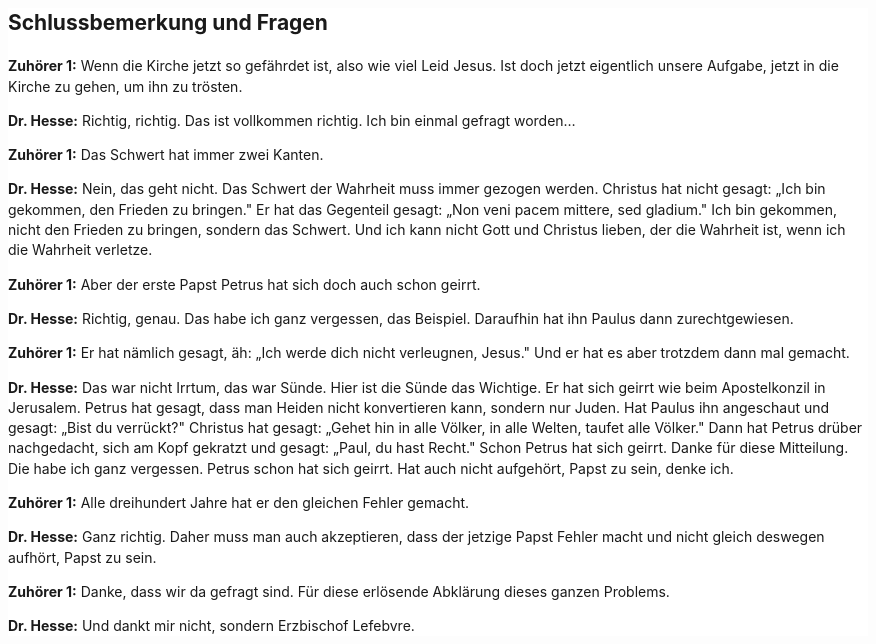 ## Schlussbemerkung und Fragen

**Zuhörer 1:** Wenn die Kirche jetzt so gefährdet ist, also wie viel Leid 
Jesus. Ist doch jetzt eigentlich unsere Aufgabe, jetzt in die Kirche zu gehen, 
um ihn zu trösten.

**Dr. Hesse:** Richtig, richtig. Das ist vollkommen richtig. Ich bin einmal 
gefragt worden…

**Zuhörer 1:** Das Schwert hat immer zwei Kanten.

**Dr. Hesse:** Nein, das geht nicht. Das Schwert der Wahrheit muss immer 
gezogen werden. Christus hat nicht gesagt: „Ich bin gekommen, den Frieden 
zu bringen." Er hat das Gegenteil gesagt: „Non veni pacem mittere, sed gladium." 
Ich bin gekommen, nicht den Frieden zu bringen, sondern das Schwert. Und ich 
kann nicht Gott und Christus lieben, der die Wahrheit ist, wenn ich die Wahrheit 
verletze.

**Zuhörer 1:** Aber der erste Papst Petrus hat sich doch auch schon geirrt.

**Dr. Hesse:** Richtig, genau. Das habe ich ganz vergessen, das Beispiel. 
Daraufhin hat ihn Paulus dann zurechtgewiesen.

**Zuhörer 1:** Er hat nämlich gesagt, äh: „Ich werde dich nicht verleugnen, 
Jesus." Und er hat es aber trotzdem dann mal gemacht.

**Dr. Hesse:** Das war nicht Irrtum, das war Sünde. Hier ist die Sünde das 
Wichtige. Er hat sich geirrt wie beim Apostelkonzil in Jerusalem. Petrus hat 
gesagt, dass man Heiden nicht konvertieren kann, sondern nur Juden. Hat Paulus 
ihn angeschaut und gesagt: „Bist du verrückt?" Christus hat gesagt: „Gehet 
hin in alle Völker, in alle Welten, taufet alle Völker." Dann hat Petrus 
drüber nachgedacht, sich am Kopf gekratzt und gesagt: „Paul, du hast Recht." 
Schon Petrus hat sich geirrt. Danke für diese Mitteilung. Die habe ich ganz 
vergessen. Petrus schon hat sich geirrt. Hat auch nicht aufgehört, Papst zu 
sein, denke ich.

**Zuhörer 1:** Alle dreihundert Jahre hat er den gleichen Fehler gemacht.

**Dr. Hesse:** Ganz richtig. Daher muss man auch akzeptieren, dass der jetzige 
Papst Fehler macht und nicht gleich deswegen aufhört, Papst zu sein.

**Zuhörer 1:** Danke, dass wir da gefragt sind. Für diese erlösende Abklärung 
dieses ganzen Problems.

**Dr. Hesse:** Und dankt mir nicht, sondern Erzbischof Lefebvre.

**Exercise**
Drop every picture, then write out the remaining entries above exactly as they appear.

**Response to this exercise**
 ## Schlussbemerkung und Fragen

**Zuhörer 1:** Wenn die Kirche jetzt so gefährdet ist, also wie viel Leid 
Jesus. Ist doch jetzt eigentlich unsere Aufgabe, jetzt in die Kirche zu gehen, 
um ihn zu trösten.

**Dr. Hesse:** Richtig, richtig. Das ist vollkommen richtig. Ich bin einmal 
gefragt worden…

**Zuhörer 1:** Das Schwert hat immer zwei Kanten.

**Dr. Hesse:** Nein, das geht nicht. Das Schwert der Wahrheit muss immer 
gezogen werden. Christus hat nicht gesagt: „Ich bin gekommen, den Frieden 
zu bringen." Er hat das Gegenteil gesagt: „Non veni pacem mittere, sed gladium." 
Ich bin gekommen, nicht den Frieden zu bringen, sondern das Schwert. Und ich 
kann nicht Gott und Christus lieben, der die Wahrheit ist, wenn ich die Wahrheit 
verletze.

**Zuhörer 1:** Aber der erste Papst Petrus hat sich doch auch schon geirrt.

**Dr. Hesse:** Richtig, genau. Das habe ich ganz vergessen, das Beispiel. 
Daraufhin hat ihn Paulus dann zurechtgewiesen.

**Zuhörer 1:** Er hat nämlich gesagt, äh: „Ich werde dich nicht verleugnen, 
Jesus." Und er hat es aber trotzdem dann mal gemacht.

**Dr. Hesse:** Das war nicht Irrtum, das war Sünde. Hier ist die Sünde das 
Wichtige. Er hat sich geirrt wie beim Apostelkonzil in Jerusalem. Petrus hat 
gesagt, dass man Heiden nicht konvertieren kann, sondern nur Juden. Hat Paulus 
ihn angeschaut und gesagt: „Bist du verrückt?" Christus hat gesagt: „Gehet 
hin in alle Völker, in alle Welten, taufet alle Völker." Dann hat Petrus 
drüber nachgedacht, sich am Kopf gekratzt und gesagt: „Paul, du hast Recht." 
Schon Petrus hat sich geirrt. Danke für diese Mitteilung. Die habe ich ganz 
vergessen. Petrus schon hat sich geirrt. Hat auch nicht aufgehört, Papst zu 
sein, denke ich.

**Zuhörer 1:** Alle dreihundert Jahre hat er den gleichen Fehler gemacht.

**Dr. Hesse:** Ganz richtig. Daher muss man auch akzeptieren, dass der jetzige 
Papst Fehler macht und nicht gleich deswegen aufhört, Papst zu sein.

**Zuhörer 1:** Danke, dass wir da gefragt sind. Für diese erlösende Abklärung 
dieses ganzen Problems.

**Dr. Hesse:** Und dankt mir nicht, sondern Erzbischof Lefebvre.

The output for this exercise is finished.